Convocation Speaker Says Stetson Fueled her Dreams

Julia Nesheiwat, Ph.D., learned to dream while sitting on her mother’s bedside and found the fuel for her passion while attending Stetson, she said Wednesday evening at Convocation.

“I stand before you today as our nation’s leading diplomat for hostage cases worldwide, as a former State Department official for Energy Policy, and as a proud Army veteran of both Afghanistan and Iraq,” said Nesheiwat ’97, Special Presidential Envoy for Hostage Affairs, Acting.

“It all started with my family at home, who are with us here today, and really caught fire with my Hatter family sitting around us.”

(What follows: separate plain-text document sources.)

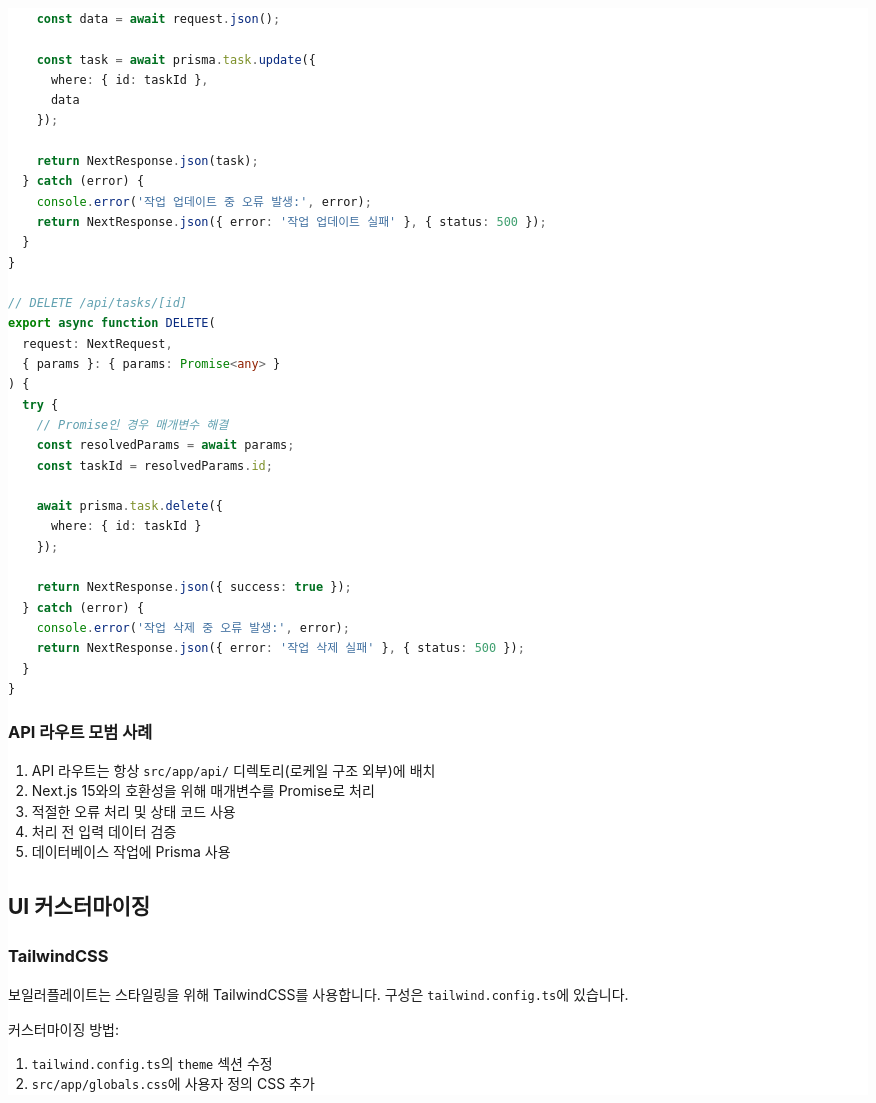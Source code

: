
 ```typescript
    const data = await request.json();
    
    const task = await prisma.task.update({
      where: { id: taskId },
      data
    });
    
    return NextResponse.json(task);
  } catch (error) {
    console.error('작업 업데이트 중 오류 발생:', error);
    return NextResponse.json({ error: '작업 업데이트 실패' }, { status: 500 });
  }
}

// DELETE /api/tasks/[id]
export async function DELETE(
  request: NextRequest,
  { params }: { params: Promise<any> }
) {
  try {
    // Promise인 경우 매개변수 해결
    const resolvedParams = await params;
    const taskId = resolvedParams.id;
    
    await prisma.task.delete({
      where: { id: taskId }
    });
    
    return NextResponse.json({ success: true });
  } catch (error) {
    console.error('작업 삭제 중 오류 발생:', error);
    return NextResponse.json({ error: '작업 삭제 실패' }, { status: 500 });
  }
}
```

### API 라우트 모범 사례

1. API 라우트는 항상 `src/app/api/` 디렉토리(로케일 구조 외부)에 배치
2. Next.js 15와의 호환성을 위해 매개변수를 Promise로 처리
3. 적절한 오류 처리 및 상태 코드 사용
4. 처리 전 입력 데이터 검증
5. 데이터베이스 작업에 Prisma 사용

## UI 커스터마이징

### TailwindCSS

보일러플레이트는 스타일링을 위해 TailwindCSS를 사용합니다. 구성은 `tailwind.config.ts`에 있습니다.

커스터마이징 방법:
1. `tailwind.config.ts`의 `theme` 섹션 수정
2. `src/app/globals.css`에 사용자 정의 CSS 추가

Nesheiwat spoke to students, faculty and staff in the Edmunds Center for Convocation, which marks the official start of the 2017-2018 academic year. Classes begin Thursday for all students on the DeLand campus, which has enrolled about 3,000 undergraduates and 300 graduate students for the fall semester. Watch Convocation on Stetson Broadcast Productions.

Nesheiwat arrived at Stetson as a “nerd,” she said, and was too shy to even play the guitar. She worked part-time in the library and was in Army ROTC.

Julia Nesheiwat, Ph.D., is Special Presidential Envoy for Hostage Affairs, Acting.

Her father had died while she was in high school and her mother, a nurse, worked hard to support the family — Arab Christians in a small rural Florida town. The five children would gather on their mother’s bed to talk in the evening. She taught them to do their best, never give up in the face of hardship, and help others, regardless of their race or religion.

“The trajectory of our individual life journeys from that bed would propel us into philanthropy, pageantry, literature, law, medicine, government and television broadcasting, as each of my sibling’s aspirations became realized,” she said. “Stetson poured fuel on the fire lit by my mother and has taken us further than our dreams.”

The oldest, Nesheiwat chose Stetson and graduated with a Bachelor of Arts in religious studies and sociology. Her three sisters and brother followed, and all attended and/or graduated from Stetson. Her mother, Hayat, took a class, too.

“They have fond memories of their years here at Stetson,” President Wendy B. Libby, Ph.D., said in introducing Nesheiwat. “And in honor of their mother, Julia and her siblings have recently established the Hayat Nesheiwat Scholarship at Stetson.”

Stetson is embedded in the family’s legacy, like “higher education DNA,” Nesheiwat said.

At Stetson, she found professors who served as “lamps” that have “never extinguished” and who helped fill the void left by her father’s death. They included Mitchell Reddish, Ph.D., professor and chair of the Department of Religious Studies; retired political science Professor T. Wayne Bailey, Ph.D.; retired research librarian Sims Kline; and Leonard Nance, Ph.D., former sociology professor.

After graduating in 1997, she enrolled in Stetson College of Law. But then came the terrorist attacks of Sept. 11, 2001, and her Army unit was later called up for service. She deployed as an Army captain in military intelligence in Afghanistan and Iraq.

“Never in a million years while sitting here on campus as a freshman did I envision one day sitting across a table from the brilliant former Secretary of State, Condoleezza Rice, or serving as a military intelligence officer in Iraq and Afghanistan, living and studying for a doctorate in Japan and surviving an earthquake, tsunami, and nuclear meltdown I might add,” she said.

“The work I pursue now began because of the mentorship of the educators sitting around you, who opened my mind and heart to the world from these walls, and broke through some walls of my own to give me the courage to embrace that world.”